(Data for analysis)
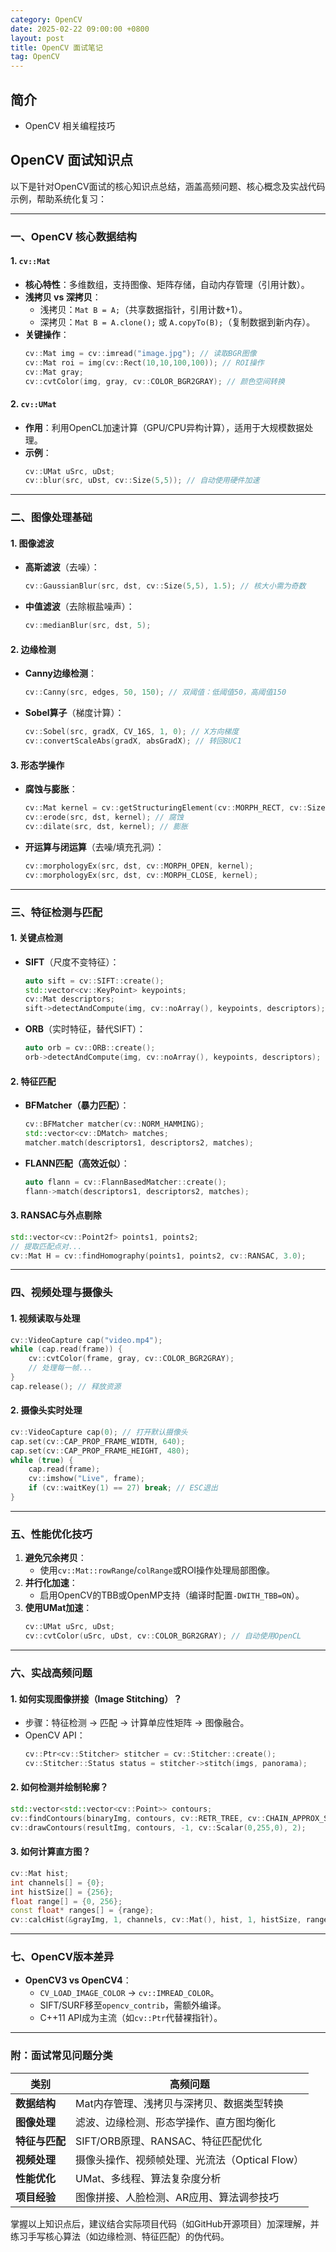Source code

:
 ```yaml
---
category: OpenCV
date: 2025-02-22 09:00:00 +0800
layout: post
title: OpenCV 面试笔记
tag: OpenCV
---
```

## 简介

+ OpenCV 相关编程技巧

<!--more-->

## OpenCV 面试知识点

以下是针对OpenCV面试的核心知识点总结，涵盖高频问题、核心概念及实战代码示例，帮助系统化复习：

---

### **一、OpenCV 核心数据结构**
#### 1. **`cv::Mat`**
   - **核心特性**：多维数组，支持图像、矩阵存储，自动内存管理（引用计数）。
   - **浅拷贝 vs 深拷贝**：
     - 浅拷贝：`Mat B = A;`（共享数据指针，引用计数+1）。
     - 深拷贝：`Mat B = A.clone();` 或 `A.copyTo(B);`（复制数据到新内存）。
   - **关键操作**：
     ```cpp
     cv::Mat img = cv::imread("image.jpg"); // 读取BGR图像
     cv::Mat roi = img(cv::Rect(10,10,100,100)); // ROI操作
     cv::Mat gray;
     cv::cvtColor(img, gray, cv::COLOR_BGR2GRAY); // 颜色空间转换
     ```

#### 2. **`cv::UMat`**
   - **作用**：利用OpenCL加速计算（GPU/CPU异构计算），适用于大规模数据处理。
   - **示例**：
     ```cpp
     cv::UMat uSrc, uDst;
     cv::blur(src, uDst, cv::Size(5,5)); // 自动使用硬件加速
     ```

---

### **二、图像处理基础**
#### 1. **图像滤波**
   - **高斯滤波**（去噪）：
     ```cpp
     cv::GaussianBlur(src, dst, cv::Size(5,5), 1.5); // 核大小需为奇数
     ```
   - **中值滤波**（去除椒盐噪声）：
     ```cpp
     cv::medianBlur(src, dst, 5);
     ```

#### 2. **边缘检测**
   - **Canny边缘检测**：
     ```cpp
     cv::Canny(src, edges, 50, 150); // 双阈值：低阈值50，高阈值150
     ```
   - **Sobel算子**（梯度计算）：
     ```cpp
     cv::Sobel(src, gradX, CV_16S, 1, 0); // X方向梯度
     cv::convertScaleAbs(gradX, absGradX); // 转回8UC1
     ```

#### 3. **形态学操作**
   - **腐蚀与膨胀**：
     ```cpp
     cv::Mat kernel = cv::getStructuringElement(cv::MORPH_RECT, cv::Size(3,3));
     cv::erode(src, dst, kernel); // 腐蚀
     cv::dilate(src, dst, kernel); // 膨胀
     ```
   - **开运算与闭运算**（去噪/填充孔洞）：
     ```cpp
     cv::morphologyEx(src, dst, cv::MORPH_OPEN, kernel);
     cv::morphologyEx(src, dst, cv::MORPH_CLOSE, kernel);
     ```

---

### **三、特征检测与匹配**
#### 1. **关键点检测**
   - **SIFT**（尺度不变特征）：
     ```cpp
     auto sift = cv::SIFT::create();
     std::vector<cv::KeyPoint> keypoints;
     cv::Mat descriptors;
     sift->detectAndCompute(img, cv::noArray(), keypoints, descriptors);
     ```
   - **ORB**（实时特征，替代SIFT）：
     ```cpp
     auto orb = cv::ORB::create();
     orb->detectAndCompute(img, cv::noArray(), keypoints, descriptors);
     ```

#### 2. **特征匹配**
   - **BFMatcher（暴力匹配）**：
     ```cpp
     cv::BFMatcher matcher(cv::NORM_HAMMING);
     std::vector<cv::DMatch> matches;
     matcher.match(descriptors1, descriptors2, matches);
     ```
   - **FLANN匹配（高效近似）**：
     ```cpp
     auto flann = cv::FlannBasedMatcher::create();
     flann->match(descriptors1, descriptors2, matches);
     ```

#### 3. **RANSAC与外点剔除**
   ```cpp
   std::vector<cv::Point2f> points1, points2;
   // 提取匹配点对...
   cv::Mat H = cv::findHomography(points1, points2, cv::RANSAC, 3.0);
   ```

---

### **四、视频处理与摄像头**
#### 1. **视频读取与处理**
   ```cpp
   cv::VideoCapture cap("video.mp4");
   while (cap.read(frame)) {
       cv::cvtColor(frame, gray, cv::COLOR_BGR2GRAY);
       // 处理每一帧...
   }
   cap.release(); // 释放资源
   ```

#### 2. **摄像头实时处理**
   ```cpp
   cv::VideoCapture cap(0); // 打开默认摄像头
   cap.set(cv::CAP_PROP_FRAME_WIDTH, 640);
   cap.set(cv::CAP_PROP_FRAME_HEIGHT, 480);
   while (true) {
       cap.read(frame);
       cv::imshow("Live", frame);
       if (cv::waitKey(1) == 27) break; // ESC退出
   }
   ```

---

### **五、性能优化技巧**
1. **避免冗余拷贝**：
   - 使用`cv::Mat::rowRange`/`colRange`或ROI操作处理局部图像。
2. **并行化加速**：
   - 启用OpenCV的TBB或OpenMP支持（编译时配置`-DWITH_TBB=ON`）。
3. **使用UMat加速**：
   ```cpp
   cv::UMat uSrc, uDst;
   cv::cvtColor(uSrc, uDst, cv::COLOR_BGR2GRAY); // 自动使用OpenCL
   ```

---

### **六、实战高频问题**
#### 1. **如何实现图像拼接（Image Stitching）？**
   - 步骤：特征检测 → 匹配 → 计算单应性矩阵 → 图像融合。
   - OpenCV API：
     ```cpp
     cv::Ptr<cv::Stitcher> stitcher = cv::Stitcher::create();
     cv::Stitcher::Status status = stitcher->stitch(imgs, panorama);
     ```

#### 2. **如何检测并绘制轮廓？**
   ```cpp
   std::vector<std::vector<cv::Point>> contours;
   cv::findContours(binaryImg, contours, cv::RETR_TREE, cv::CHAIN_APPROX_SIMPLE);
   cv::drawContours(resultImg, contours, -1, cv::Scalar(0,255,0), 2);
   ```

#### 3. **如何计算直方图？**
   ```cpp
   cv::Mat hist;
   int channels[] = {0};
   int histSize[] = {256};
   float range[] = {0, 256};
   const float* ranges[] = {range};
   cv::calcHist(&grayImg, 1, channels, cv::Mat(), hist, 1, histSize, ranges);
   ```

---

### **七、OpenCV版本差异**
- **OpenCV3 vs OpenCV4**：
  - `CV_LOAD_IMAGE_COLOR` → `cv::IMREAD_COLOR`。
  - SIFT/SURF移至`opencv_contrib`，需额外编译。
  - C++11 API成为主流（如`cv::Ptr`代替裸指针）。

---

### **附：面试常见问题分类**
| **类别**       | **高频问题**                                   |
| -------------- | ---------------------------------------------- |
| **数据结构**   | Mat内存管理、浅拷贝与深拷贝、数据类型转换      |
| **图像处理**   | 滤波、边缘检测、形态学操作、直方图均衡化       |
| **特征与匹配** | SIFT/ORB原理、RANSAC、特征匹配优化             |
| **视频处理**   | 摄像头操作、视频帧处理、光流法（Optical Flow） |
| **性能优化**   | UMat、多线程、算法复杂度分析                   |
| **项目经验**   | 图像拼接、人脸检测、AR应用、算法调参技巧       |

掌握以上知识点后，建议结合实际项目代码（如GitHub开源项目）加深理解，并练习手写核心算法（如边缘检测、特征匹配）的伪代码。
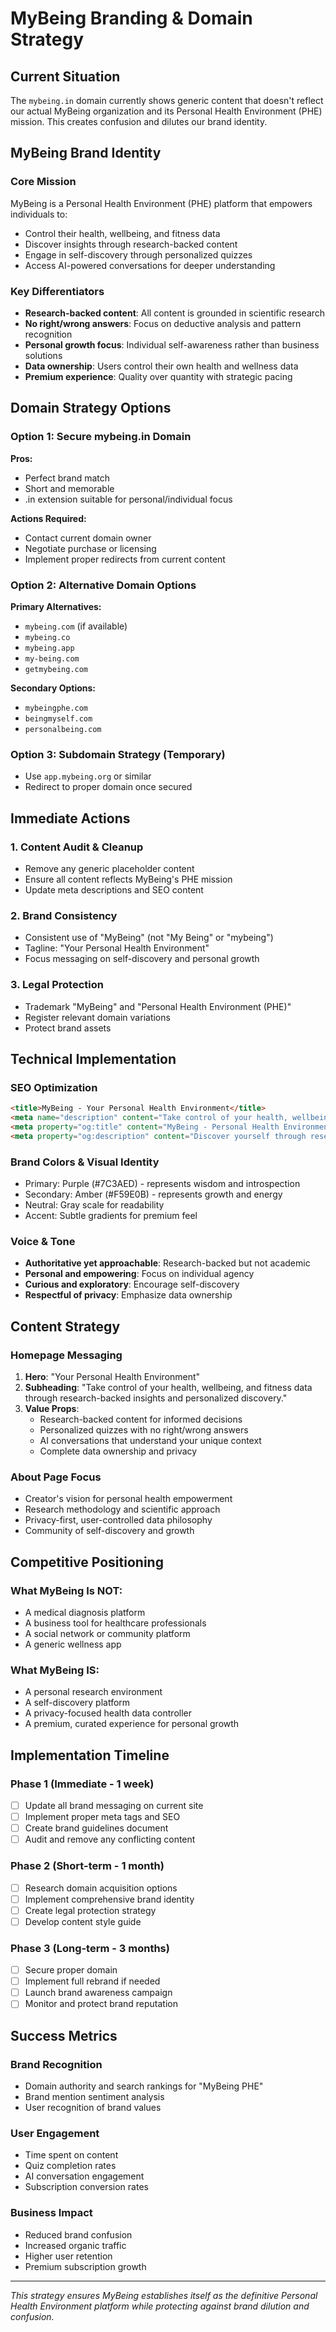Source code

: # MyBeing Branding & Domain Strategy

## Current Situation
The `mybeing.in` domain currently shows generic content that doesn't reflect our actual MyBeing organization and its Personal Health Environment (PHE) mission. This creates confusion and dilutes our brand identity.

## MyBeing Brand Identity

### Core Mission
MyBeing is a Personal Health Environment (PHE) platform that empowers individuals to:
- Control their health, wellbeing, and fitness data
- Discover insights through research-backed content
- Engage in self-discovery through personalized quizzes
- Access AI-powered conversations for deeper understanding

### Key Differentiators
- **Research-backed content**: All content is grounded in scientific research
- **No right/wrong answers**: Focus on deductive analysis and pattern recognition
- **Personal growth focus**: Individual self-awareness rather than business solutions
- **Data ownership**: Users control their own health and wellness data
- **Premium experience**: Quality over quantity with strategic pacing

## Domain Strategy Options

### Option 1: Secure mybeing.in Domain
**Pros:**
- Perfect brand match
- Short and memorable
- .in extension suitable for personal/individual focus

**Actions Required:**
- Contact current domain owner
- Negotiate purchase or licensing
- Implement proper redirects from current content

### Option 2: Alternative Domain Options
**Primary Alternatives:**
- `mybeing.com` (if available)
- `mybeing.co`
- `mybeing.app`
- `my-being.com`
- `getmybeing.com`

**Secondary Options:**
- `mybeingphe.com`
- `beingmyself.com`
- `personalbeing.com`

### Option 3: Subdomain Strategy (Temporary)
- Use `app.mybeing.org` or similar
- Redirect to proper domain once secured

## Immediate Actions

### 1. Content Audit & Cleanup
- Remove any generic placeholder content
- Ensure all content reflects MyBeing's PHE mission
- Update meta descriptions and SEO content

### 2. Brand Consistency
- Consistent use of "MyBeing" (not "My Being" or "mybeing")
- Tagline: "Your Personal Health Environment"
- Focus messaging on self-discovery and personal growth

### 3. Legal Protection
- Trademark "MyBeing" and "Personal Health Environment (PHE)"
- Register relevant domain variations
- Protect brand assets

## Technical Implementation

### SEO Optimization
```html
<title>MyBeing - Your Personal Health Environment</title>
<meta name="description" content="Take control of your health, wellbeing, and fitness data through research-backed content, personalized quizzes, and AI-powered insights for personal growth.">
<meta property="og:title" content="MyBeing - Personal Health Environment">
<meta property="og:description" content="Discover yourself through research-backed content and personalized assessments. Your data, your insights, your growth.">
```

### Brand Colors & Visual Identity
- Primary: Purple (#7C3AED) - represents wisdom and introspection
- Secondary: Amber (#F59E0B) - represents growth and energy
- Neutral: Gray scale for readability
- Accent: Subtle gradients for premium feel

### Voice & Tone
- **Authoritative yet approachable**: Research-backed but not academic
- **Personal and empowering**: Focus on individual agency
- **Curious and exploratory**: Encourage self-discovery
- **Respectful of privacy**: Emphasize data ownership

## Content Strategy

### Homepage Messaging
1. **Hero**: "Your Personal Health Environment"
2. **Subheading**: "Take control of your health, wellbeing, and fitness data through research-backed insights and personalized discovery."
3. **Value Props**:
   - Research-backed content for informed decisions
   - Personalized quizzes with no right/wrong answers
   - AI conversations that understand your unique context
   - Complete data ownership and privacy

### About Page Focus
- Creator's vision for personal health empowerment
- Research methodology and scientific approach
- Privacy-first, user-controlled data philosophy
- Community of self-discovery and growth

## Competitive Positioning

### What MyBeing Is NOT:
- A medical diagnosis platform
- A business tool for healthcare professionals
- A social network or community platform
- A generic wellness app

### What MyBeing IS:
- A personal research environment
- A self-discovery platform
- A privacy-focused health data controller
- A premium, curated experience for personal growth

## Implementation Timeline

### Phase 1 (Immediate - 1 week)
- [ ] Update all brand messaging on current site
- [ ] Implement proper meta tags and SEO
- [ ] Create brand guidelines document
- [ ] Audit and remove any conflicting content

### Phase 2 (Short-term - 1 month)
- [ ] Research domain acquisition options
- [ ] Implement comprehensive brand identity
- [ ] Create legal protection strategy
- [ ] Develop content style guide

### Phase 3 (Long-term - 3 months)
- [ ] Secure proper domain
- [ ] Implement full rebrand if needed
- [ ] Launch brand awareness campaign
- [ ] Monitor and protect brand reputation

## Success Metrics

### Brand Recognition
- Domain authority and search rankings for "MyBeing PHE"
- Brand mention sentiment analysis
- User recognition of brand values

### User Engagement
- Time spent on content
- Quiz completion rates
- AI conversation engagement
- Subscription conversion rates

### Business Impact
- Reduced brand confusion
- Increased organic traffic
- Higher user retention
- Premium subscription growth

---

*This strategy ensures MyBeing establishes itself as the definitive Personal Health Environment platform while protecting against brand dilution and confusion.*
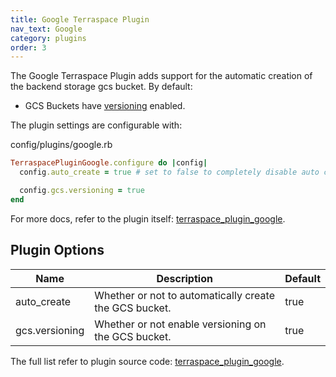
 ```yaml
---
title: Google Terraspace Plugin
nav_text: Google
category: plugins
order: 3
---
```


The Google Terraspace Plugin adds support for the automatic creation of the backend storage gcs bucket. By default:

* GCS Buckets have [versioning](https://cloud.google.com/storage/docs/object-versioning) enabled.

The plugin settings are configurable with:

config/plugins/google.rb

```ruby
TerraspacePluginGoogle.configure do |config|
  config.auto_create = true # set to false to completely disable auto creation

  config.gcs.versioning = true
end
```

For more docs, refer to the plugin itself: [terraspace_plugin_google](https://github.com/boltops-tools/terraspace_plugin_google).

## Plugin Options

Name | Description | Default
---|---|---
auto_create | Whether or not to automatically create the GCS bucket. | true
gcs.versioning | Whether or not enable versioning on the GCS bucket. | true

The full list refer to plugin source code: [terraspace_plugin_google](https://github.com/boltops-tools/terraspace_plugin_google/blob/master/lib/terraspace_plugin_google/interfaces/config.rb).
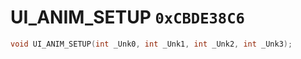 # UI_ANIM_SETUP `0xCBDE38C6`

```cpp
void UI_ANIM_SETUP(int _Unk0, int _Unk1, int _Unk2, int _Unk3);
```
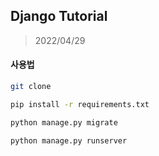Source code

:## Django Tutorial

> 2022/04/29



 #### 사용법

```bash
git clone 
```

```bash
pip install -r requirements.txt
```

```bash
python manage.py migrate
```

```bash
python manage.py runserver
```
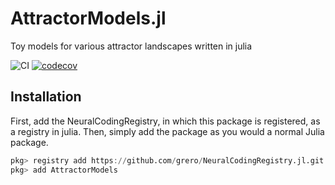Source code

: # AttractorModels.jl
Toy models for various attractor landscapes written in julia

![CI](https://github.com/grero/AttractorModels.jl/actions/workflows/ci.yml/badge.svg)
[![codecov](https://codecov.io/gh/grero/AttractorModels.jl/branch/master/graph/badge.svg?token=71vAhb76D6)](https://codecov.io/gh/grero/AttractorModels.jl)

## Installation

First, add the NeuralCodingRegistry, in which this package is registered, as a registry in julia. Then, simply add the package as you would a normal Julia package.

```julia
pkg> registry add https://github.com/grero/NeuralCodingRegistry.jl.git
pkg> add AttractorModels

```
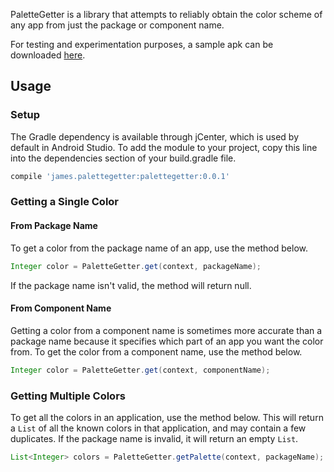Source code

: PaletteGetter is a library that attempts to reliably obtain the color scheme of any app from just the package or component name.

For testing and experimentation purposes, a sample apk can be downloaded [here](https://github.com/TheAndroidMaster/PaletteGetter/releases).

## Usage

### Setup

The Gradle dependency is available through jCenter, which is used by default in Android Studio. To add the module to your project, copy this line into the dependencies section of your build.gradle file.
``` gradle
compile 'james.palettegetter:palettegetter:0.0.1'
```

### Getting a Single Color

#### From Package Name

To get a color from the package name of an app, use the method below.
``` java
Integer color = PaletteGetter.get(context, packageName);
```

If the package name isn't valid, the method will return null.

#### From Component Name

Getting a color from a component name is sometimes more accurate than a package name because it specifies which part of an app you want the color from. To get the color from a component name, use the method below.
``` java
Integer color = PaletteGetter.get(context, componentName);
```

### Getting Multiple Colors

To get all the colors in an application, use the method below. This will return a `List` of all the known colors in that application, and may contain a few duplicates. If the package name is invalid, it will return an empty `List`.
``` java
List<Integer> colors = PaletteGetter.getPalette(context, packageName);
```
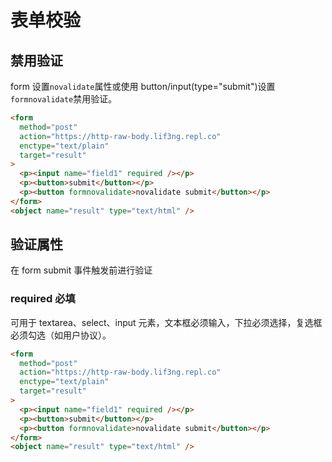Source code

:# 表单校验

## 禁用验证

form 设置`novalidate`属性或使用 button/input(type="submit")设置`formnovalidate`禁用验证。

```html
<form
  method="post"
  action="https://http-raw-body.lif3ng.repl.co"
  enctype="text/plain"
  target="result"
>
  <p><input name="field1" required /></p>
  <p><button>submit</button></p>
  <p><button formnovalidate>novalidate submit</button></p>
</form>
<object name="result" type="text/html" />
```

## 验证属性

在 form submit 事件触发前进行验证

### required 必填

可用于 textarea、select、input 元素，文本框必须输入，下拉必须选择，复选框必须勾选（如用户协议）。

```html
<form
  method="post"
  action="https://http-raw-body.lif3ng.repl.co"
  enctype="text/plain"
  target="result"
>
  <p><input name="field1" required /></p>
  <p><button>submit</button></p>
  <p><button formnovalidate>novalidate submit</button></p>
</form>
<object name="result" type="text/html" />
```
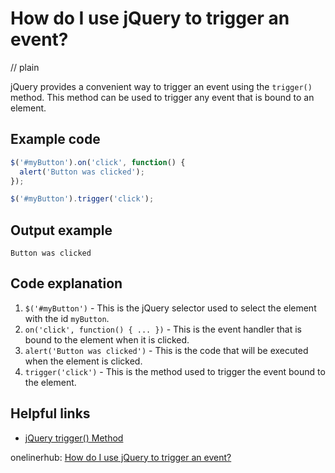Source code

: # How do I use jQuery to trigger an event?
// plain

jQuery provides a convenient way to trigger an event using the `trigger()` method. This method can be used to trigger any event that is bound to an element.

## Example code

```javascript
$('#myButton').on('click', function() {
  alert('Button was clicked');
});

$('#myButton').trigger('click');
```
## Output example

`Button was clicked`

## Code explanation

1. `$('#myButton')` - This is the jQuery selector used to select the element with the id `myButton`.
2. `on('click', function() { ... })` - This is the event handler that is bound to the element when it is clicked.
3. `alert('Button was clicked')` - This is the code that will be executed when the element is clicked.
4. `trigger('click')` - This is the method used to trigger the event bound to the element.

## Helpful links
- [jQuery trigger() Method](https://www.w3schools.com/jquery/event_trigger.asp)

onelinerhub: [How do I use jQuery to trigger an event?](https://onelinerhub.com/jquery/how-do-i-use-jquery-to-trigger-an-event)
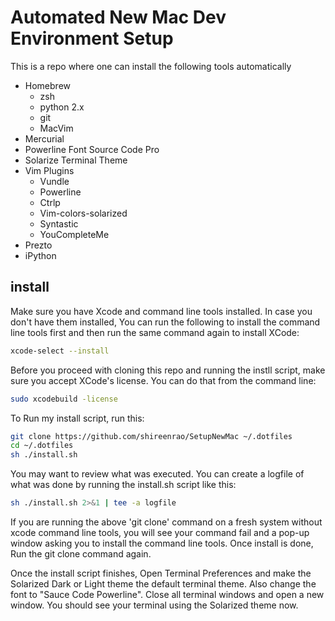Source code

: # Automated New Mac Dev Environment Setup

This is a repo where one can install the following tools automatically

* Homebrew
  * zsh
  * python 2.x
  * git
  * MacVim
* Mercurial
* Powerline Font Source Code Pro
* Solarize Terminal Theme
* Vim Plugins
  * Vundle
  * Powerline
  * Ctrlp
  * Vim-colors-solarized
  * Syntastic
  * YouCompleteMe
* Prezto
* iPython

## install

Make sure you have Xcode and command line tools installed. In case you don't
have them installed, You can run the following to install the command line
tools first and then run the same command again to install XCode:

```sh
xcode-select --install
```

Before you proceed with cloning this repo and running the instll script, make
sure you accept XCode's license. You can do that from the command line:

```sh
sudo xcodebuild -license
```

To Run my install script, run this:
```sh
git clone https://github.com/shireenrao/SetupNewMac ~/.dotfiles
cd ~/.dotfiles
sh ./install.sh
```

You may want to review what was executed. You can create a logfile of what was
done by running the install.sh script like this:
```sh
sh ./install.sh 2>&1 | tee -a logfile
```

If you are running the above 'git clone' command on a fresh system without
xcode command line tools, you will see your command fail and a pop-up window 
asking you to install the command line tools. Once install is done, Run the 
git clone command again. 

Once the install script finishes, Open Terminal Preferences and make the
Solarized Dark or Light theme the default terminal theme. Also change the font
to "Sauce Code Powerline". Close all terminal windows and open a new window.
You should see your terminal using the Solarized theme now.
(End Data for analysis)
The answer must be every line of the data that holds the word "done".

§ Written reply
done by running the install.sh script like this:
asking you to install the command line tools. Once install is done, Run the 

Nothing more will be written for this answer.